Archive for November, 2010


Thursday, November 25th, 2010

Sunday 28 November.

Greetings from Sri Lanka.


Samit in Calcutta and my webmonster Andrew both suggest that I should write more about food and places to eat in Sri Lanka. I’m happy to do that, especially as I spent two years in the 1990s reviewing local restaurants in my column “High Life” in The Observer (Sri Lanka).

Since then, there has been no independent column about restaurants here, only public relations handouts and girly articles with sentences like “With the bar rattling up a juicy drink, service that adds a personal touch to one’s requests and a live band that plays daily, as time passes unnoticed, one can only hope for a choice that precedes moments like this.”

I swear I didn’t make that up. It’s taken from a restaurant review in November’s issue of Explore Sri Lanka. As is: “Whether one chooses [list of mocktails] the experience is assured to be one, like no other.”

Or how about: “While the restaurant deck reaches out to touch the surrounding Beira Lake and starlit skies, the ambience inside is ordained with fervent neon lights to get one’s mood attuned to tastes that awaken the appetite.”

The traditional Sri Lankan breakfast is my favourite meal as it provides a gutsy kick start to the day. “One should try the beef curry,” a pseudo writer might say, “it wakes up one’s taste buds.”

Beef curry at 7.30am certainly packs punch. It’s usually eaten with egg hoppers (a kind of crepe with an egg in the centre), plain hoppers or country-baked bread.

The best beef curry is to be had in the hill country, perhaps because establishments there have access to contented, hill country cattle, or because hill country cooks know how best to tenderise local beef. In Newsletter Number 11 I wrote about the breakfast at Mount Field Cottages, breathtaking in taste as well as view.

The most sophisticated version (subtle spicy flavours) I’ve had (and wholeheartedly recommend) was at The Heritance Tea Factory Hotel, near Nuwara Eliya, where the chef plunged his thermometer in the beef curry to demonstrate how hot it was.

I also enjoy a creamy dhal (lentil) curry with seeni sambol (a sweet, spicy onion relish) and bread when I’m at home. More on breakfast places next week.

Christmas & Alzheimers

In Sri Lanka, Christmas is a feast enjoyed by all: with the religious emphasis on Christmas Eve, while Christmas Day is commemorated as a holiday for everyone. In looking for “tropical” Christmas cards (instead of robins and snow covered letterboxes) I found some delightful cards by the celebrated Sri Lankan artist, Senaka Senanayake, published for the Lanka Alzheimer’s Foundation ([email protected]).
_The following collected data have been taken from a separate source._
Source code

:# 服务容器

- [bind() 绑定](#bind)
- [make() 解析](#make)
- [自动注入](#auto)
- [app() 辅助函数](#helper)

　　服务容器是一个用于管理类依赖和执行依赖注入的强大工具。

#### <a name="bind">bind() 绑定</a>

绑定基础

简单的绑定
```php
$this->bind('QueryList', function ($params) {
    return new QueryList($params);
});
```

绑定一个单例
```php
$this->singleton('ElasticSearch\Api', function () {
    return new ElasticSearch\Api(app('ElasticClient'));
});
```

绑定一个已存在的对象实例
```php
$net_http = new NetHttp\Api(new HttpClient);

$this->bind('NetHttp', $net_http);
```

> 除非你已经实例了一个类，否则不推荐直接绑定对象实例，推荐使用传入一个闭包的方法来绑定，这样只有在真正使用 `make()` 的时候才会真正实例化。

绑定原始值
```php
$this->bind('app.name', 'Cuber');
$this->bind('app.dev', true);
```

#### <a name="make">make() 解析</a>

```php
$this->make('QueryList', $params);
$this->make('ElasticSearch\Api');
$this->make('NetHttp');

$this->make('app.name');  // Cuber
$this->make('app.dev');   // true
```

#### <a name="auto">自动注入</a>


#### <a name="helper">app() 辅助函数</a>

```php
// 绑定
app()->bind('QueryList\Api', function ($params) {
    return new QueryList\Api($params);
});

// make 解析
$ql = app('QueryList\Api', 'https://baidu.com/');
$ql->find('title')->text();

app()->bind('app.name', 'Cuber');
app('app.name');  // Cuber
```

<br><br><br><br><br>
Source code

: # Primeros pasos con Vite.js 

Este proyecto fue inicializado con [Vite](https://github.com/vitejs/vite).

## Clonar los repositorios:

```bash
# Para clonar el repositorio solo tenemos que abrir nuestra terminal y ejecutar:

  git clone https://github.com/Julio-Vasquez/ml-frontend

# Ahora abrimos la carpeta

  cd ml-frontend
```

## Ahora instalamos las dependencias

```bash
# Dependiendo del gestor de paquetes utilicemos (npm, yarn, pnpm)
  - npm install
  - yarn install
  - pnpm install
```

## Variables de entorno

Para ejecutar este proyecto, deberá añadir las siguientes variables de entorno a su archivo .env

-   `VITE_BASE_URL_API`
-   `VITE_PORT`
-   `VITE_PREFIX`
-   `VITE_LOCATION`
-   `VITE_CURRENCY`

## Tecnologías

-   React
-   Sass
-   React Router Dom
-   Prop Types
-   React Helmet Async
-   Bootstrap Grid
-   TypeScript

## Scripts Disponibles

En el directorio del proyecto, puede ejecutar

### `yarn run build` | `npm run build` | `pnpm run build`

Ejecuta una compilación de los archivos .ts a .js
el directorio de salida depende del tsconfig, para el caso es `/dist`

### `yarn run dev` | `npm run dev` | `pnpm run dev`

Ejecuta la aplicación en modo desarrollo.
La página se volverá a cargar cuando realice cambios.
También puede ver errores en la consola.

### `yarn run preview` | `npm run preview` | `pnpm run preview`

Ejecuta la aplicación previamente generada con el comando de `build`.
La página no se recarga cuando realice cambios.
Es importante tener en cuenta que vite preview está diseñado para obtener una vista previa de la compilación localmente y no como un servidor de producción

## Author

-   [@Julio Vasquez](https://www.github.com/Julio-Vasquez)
This is an excuse for me to reproduce here a cartoon I created with the American cartoonist, Richard Kolkman, featuring Sri Lanka’s most famous expat resident, the late Sir Arthur C Clarke.

The cartoon shows Sir Arthur beginning to spell a word with the letters HAL (geddit?) than changing the word to the correct spelling of Alzheimers with the caption “As long as I can remember how to spell it, I haven’t got it.”

Reef Villa

Congratulations to Bernadette & Brendan, regular readers of this newsletter, for the full page photograph of their elegantly sumptuous Reef Villa at Wadduwa and the encouraging report in Newsweek (29 November). For my newspaper review of Reef Villa, see:

It’s a shame that an advertisement for HSBC in the same issue of Newsweek refers to “Columbo, Sri Lanka.”  The “world’s largest bank” seems to be wasting money on its advertising agency.


With the rather silly title of Fab, Howard Sounes reveals traces of his previous calling (Sunday Mirror journalist) in his recently published “indelicate” (Wikipedia) biography of Sir Paul McCartney, by describing me as “an obscure British poet.”

On the other hand, Philip Norman, a well established expert on things Beatle, describes me in his 2008 biography of John Lennon as “the celebrated young poet, Royston Ellis…other than John Betjeman, he was the only British poet regularly seen on prime time television.”

For my version of my encounter with John and Paul (at least I was there!), see the last chapter of the 2010 edition of The Big Beat Scene.